Watson Ecosystem 8IBM recently announced a partnership with upstart genetics company Pathway Genomics to create a Watson-powered app to provide personalized health information based on a patient’s genetic profile, data collected from personal health trackers, medical literature, and whatever other information it can get its hands on.

As described in a recent Popular Science article, it would go something like this. A diabetic patient would open the Panorama app and ask it a question. Using its natural language processing capabilities to process the question, Watson would then come up with an answer based on information it retrieves from published medical literature & guidelines as well as patient specific genomic data, health history, and even personal health data like recent activity information or blood glucose measurements. Pathway’s CEO Michael Nova describes it like this,

Called Pathway Panorama, the smartphone app will make it possible for individuals to ask questions in everyday language and get answers in less than three seconds that take into consideration their personal health, diet and fitness scenarios combined with more general information. The result is recommendations that fit each of us like a surfer’s wet suit…[Say] you’re diabetic and you’re in a city you have never visited before. You had a pastry for breakfast and you want to know when you should take your next shot of insulin. In an emergency, you’ll be able to find specialized healthcare providers near where you are who can take care of you.

That’s a pretty impressive claim, highlighting both the remarkable potential and apparent risks with an app like Pathway. Nova suggests that the app will be available some time in the middle of 2015. While it’s possible that there is extensive testing being undertaken now to ensure the safety of an app that could provide such specific and potentially high risk recommendations, it’s more likely that this app will be crafted to avoid FDA oversight.

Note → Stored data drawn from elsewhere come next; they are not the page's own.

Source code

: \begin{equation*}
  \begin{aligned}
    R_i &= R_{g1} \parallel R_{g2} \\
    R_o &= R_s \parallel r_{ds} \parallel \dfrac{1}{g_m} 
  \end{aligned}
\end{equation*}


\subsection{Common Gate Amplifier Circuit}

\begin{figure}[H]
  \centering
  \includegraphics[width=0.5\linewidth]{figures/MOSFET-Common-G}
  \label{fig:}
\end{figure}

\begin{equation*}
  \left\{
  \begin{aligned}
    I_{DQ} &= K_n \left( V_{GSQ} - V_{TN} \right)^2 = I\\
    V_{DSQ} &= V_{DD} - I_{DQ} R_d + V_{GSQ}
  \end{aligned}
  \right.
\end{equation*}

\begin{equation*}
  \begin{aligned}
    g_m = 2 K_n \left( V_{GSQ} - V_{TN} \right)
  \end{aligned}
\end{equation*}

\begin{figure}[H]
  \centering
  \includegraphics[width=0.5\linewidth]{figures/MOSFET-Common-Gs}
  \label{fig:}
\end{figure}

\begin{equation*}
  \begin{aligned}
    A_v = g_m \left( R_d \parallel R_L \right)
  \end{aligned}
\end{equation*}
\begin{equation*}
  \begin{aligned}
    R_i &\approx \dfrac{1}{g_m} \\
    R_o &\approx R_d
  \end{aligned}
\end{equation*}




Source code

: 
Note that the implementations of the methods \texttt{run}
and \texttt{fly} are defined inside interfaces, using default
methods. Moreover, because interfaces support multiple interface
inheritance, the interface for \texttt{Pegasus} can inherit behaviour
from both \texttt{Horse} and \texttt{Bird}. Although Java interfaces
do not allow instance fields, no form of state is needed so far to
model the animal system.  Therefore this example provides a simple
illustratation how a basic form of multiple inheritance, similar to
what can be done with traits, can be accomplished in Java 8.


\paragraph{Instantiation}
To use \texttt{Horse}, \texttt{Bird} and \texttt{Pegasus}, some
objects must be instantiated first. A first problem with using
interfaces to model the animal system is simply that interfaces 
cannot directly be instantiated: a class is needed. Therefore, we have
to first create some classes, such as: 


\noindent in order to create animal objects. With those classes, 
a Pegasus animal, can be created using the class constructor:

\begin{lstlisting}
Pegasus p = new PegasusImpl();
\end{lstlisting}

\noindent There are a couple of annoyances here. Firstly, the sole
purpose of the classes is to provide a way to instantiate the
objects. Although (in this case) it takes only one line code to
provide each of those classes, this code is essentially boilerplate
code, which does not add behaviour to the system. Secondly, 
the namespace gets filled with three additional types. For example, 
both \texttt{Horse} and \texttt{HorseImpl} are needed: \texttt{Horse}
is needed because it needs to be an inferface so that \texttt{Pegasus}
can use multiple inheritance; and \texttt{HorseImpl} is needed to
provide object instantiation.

And while there are implementations of Watson in supporting care decisions elsewhere in medicine like oncology, there’s one big difference here. Those applications give recommendations to a “learned intermediary” like a physician or nurse – someone who takes this advice in conjunction with clinical specifics and their own knowledge to make the actual decision. Here, the recommendation would be going directly to the patient and is slated to be highly personalized, unlike say a simple Google search.

Regardless of what the actual scope and capabilities of the released app end up being, the integration of the veritable mascot of “big data” with the smartphone is something of which healthcare professionals should take note.